Celtic Connections
The Transports
Glasgow Royal Concert Hall
Rob Adams
four stars
BACK in 1975 folk singer and songwriter Peter Bellamy learned the story of two thieves, Henry Cabell and Susannah Holmes who, in the 18th century, had met in Norwich jail while waiting to be transported to, it turned out, Botany Bay. They were the lucky ones as Cabell’s two accomplices were hanged and unlikely as it might now seem, he and Holmes were able to cohabit in prison, where Holmes had a son.
Bellamy took his own life, aged forty-seven, in 1991 but he left a mighty legacy in the folk opera that he developed from this piece of local history and this handsome new production both serves his memory splendidly and gives the Transports contemporary resonance.
It’s quite a tale, showing bleak inhumanity but also heroic humaneness, and narrator Matthew Crampton strikes just the right balance between informing and entertaining as, despite some grim statistics and all too apt comparisons with today’s mass migration, the show manages to be both tragedy and romp.
There are excellent individual performances, especially from Greg Russell in the roles of the pompous know-all who recommends Botany Bay as the destination and the turnkey who persuades the home secretary to let Cabell and Holmes take their son with them.

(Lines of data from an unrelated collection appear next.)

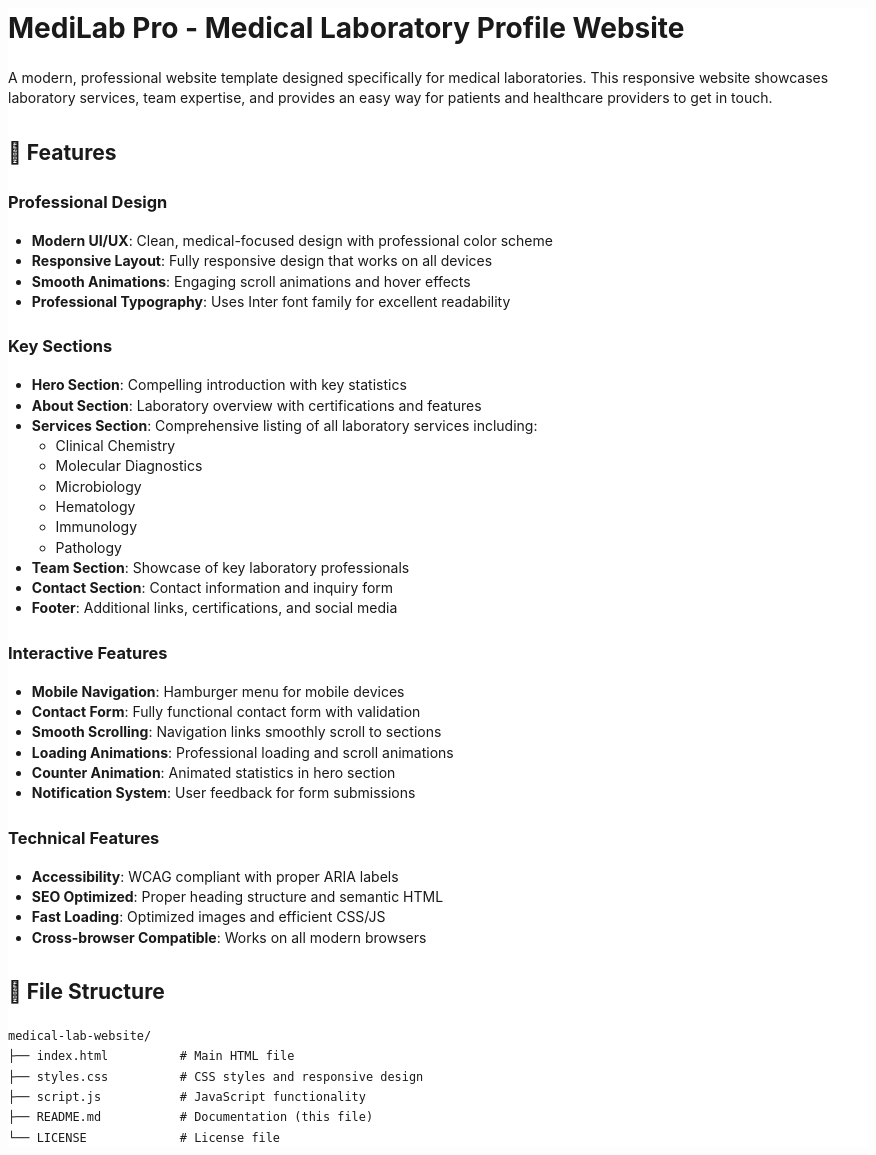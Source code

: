 # MediLab Pro - Medical Laboratory Profile Website

A modern, professional website template designed specifically for medical laboratories. This responsive website showcases laboratory services, team expertise, and provides an easy way for patients and healthcare providers to get in touch.

## 🚀 Features

### Professional Design
- **Modern UI/UX**: Clean, medical-focused design with professional color scheme
- **Responsive Layout**: Fully responsive design that works on all devices
- **Smooth Animations**: Engaging scroll animations and hover effects
- **Professional Typography**: Uses Inter font family for excellent readability

### Key Sections
- **Hero Section**: Compelling introduction with key statistics
- **About Section**: Laboratory overview with certifications and features
- **Services Section**: Comprehensive listing of all laboratory services including:
  - Clinical Chemistry
  - Molecular Diagnostics
  - Microbiology
  - Hematology
  - Immunology
  - Pathology
- **Team Section**: Showcase of key laboratory professionals
- **Contact Section**: Contact information and inquiry form
- **Footer**: Additional links, certifications, and social media

### Interactive Features
- **Mobile Navigation**: Hamburger menu for mobile devices
- **Contact Form**: Fully functional contact form with validation
- **Smooth Scrolling**: Navigation links smoothly scroll to sections
- **Loading Animations**: Professional loading and scroll animations
- **Counter Animation**: Animated statistics in hero section
- **Notification System**: User feedback for form submissions

### Technical Features
- **Accessibility**: WCAG compliant with proper ARIA labels
- **SEO Optimized**: Proper heading structure and semantic HTML
- **Fast Loading**: Optimized images and efficient CSS/JS
- **Cross-browser Compatible**: Works on all modern browsers

## 📁 File Structure

```
medical-lab-website/
├── index.html          # Main HTML file
├── styles.css          # CSS styles and responsive design
├── script.js           # JavaScript functionality
├── README.md           # Documentation (this file)
└── LICENSE             # License file
```
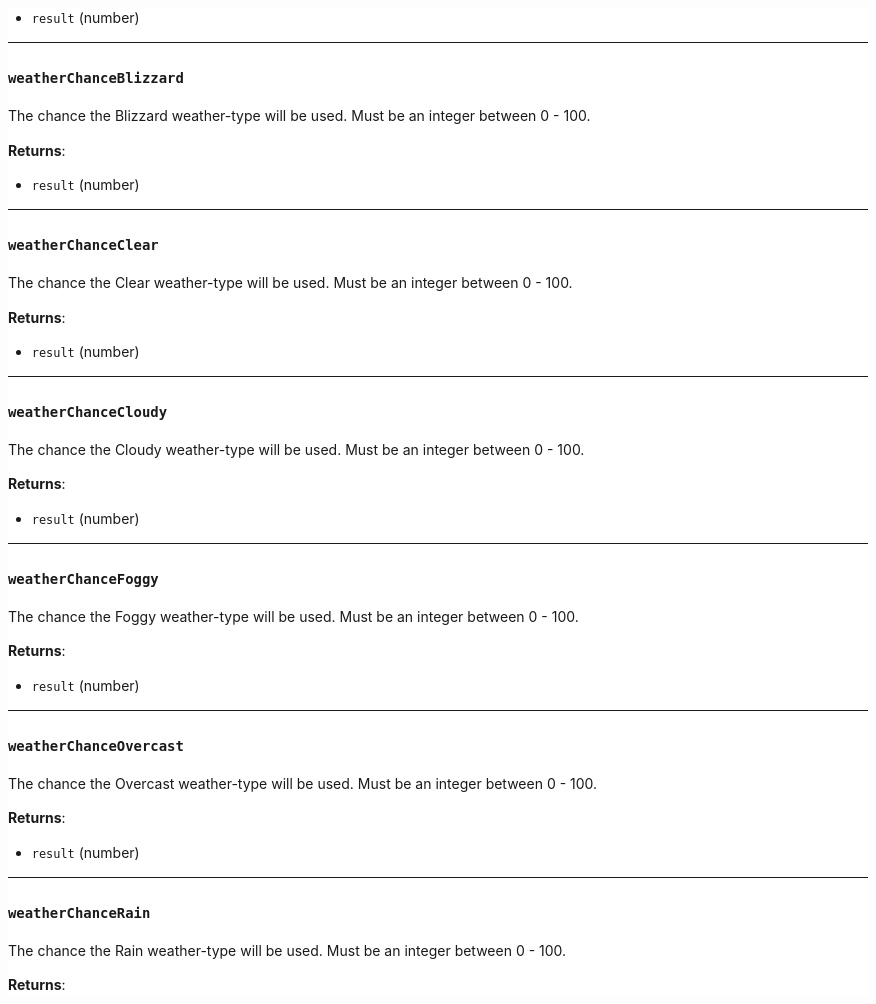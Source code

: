 * `result` (number)

***

### `weatherChanceBlizzard`

The chance the Blizzard weather-type will be used. Must be an integer between 0 - 100.

**Returns**:

* `result` (number)

***

### `weatherChanceClear`

The chance the Clear weather-type will be used. Must be an integer between 0 - 100.

**Returns**:

* `result` (number)

***

### `weatherChanceCloudy`

The chance the Cloudy weather-type will be used. Must be an integer between 0 - 100.

**Returns**:

* `result` (number)

***

### `weatherChanceFoggy`

The chance the Foggy weather-type will be used. Must be an integer between 0 - 100.

**Returns**:

* `result` (number)

***

### `weatherChanceOvercast`

The chance the Overcast weather-type will be used. Must be an integer between 0 - 100.

**Returns**:

* `result` (number)

***

### `weatherChanceRain`

The chance the Rain weather-type will be used. Must be an integer between 0 - 100.

**Returns**:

This is, though, essentially an ensemble success with instrumental arrangements drawing fiddles, frets, cello, accordions and reeds together appositely and the cast of ten’s voices uniting in magnificently lusty, rousing chorus on a triumphant Green Fields of England. It’s just setting off on tour, but I don’t think it’s giving too much away to those who haven’t seen previous incarnations to mention Cabell’s transformation from convict to chief constable.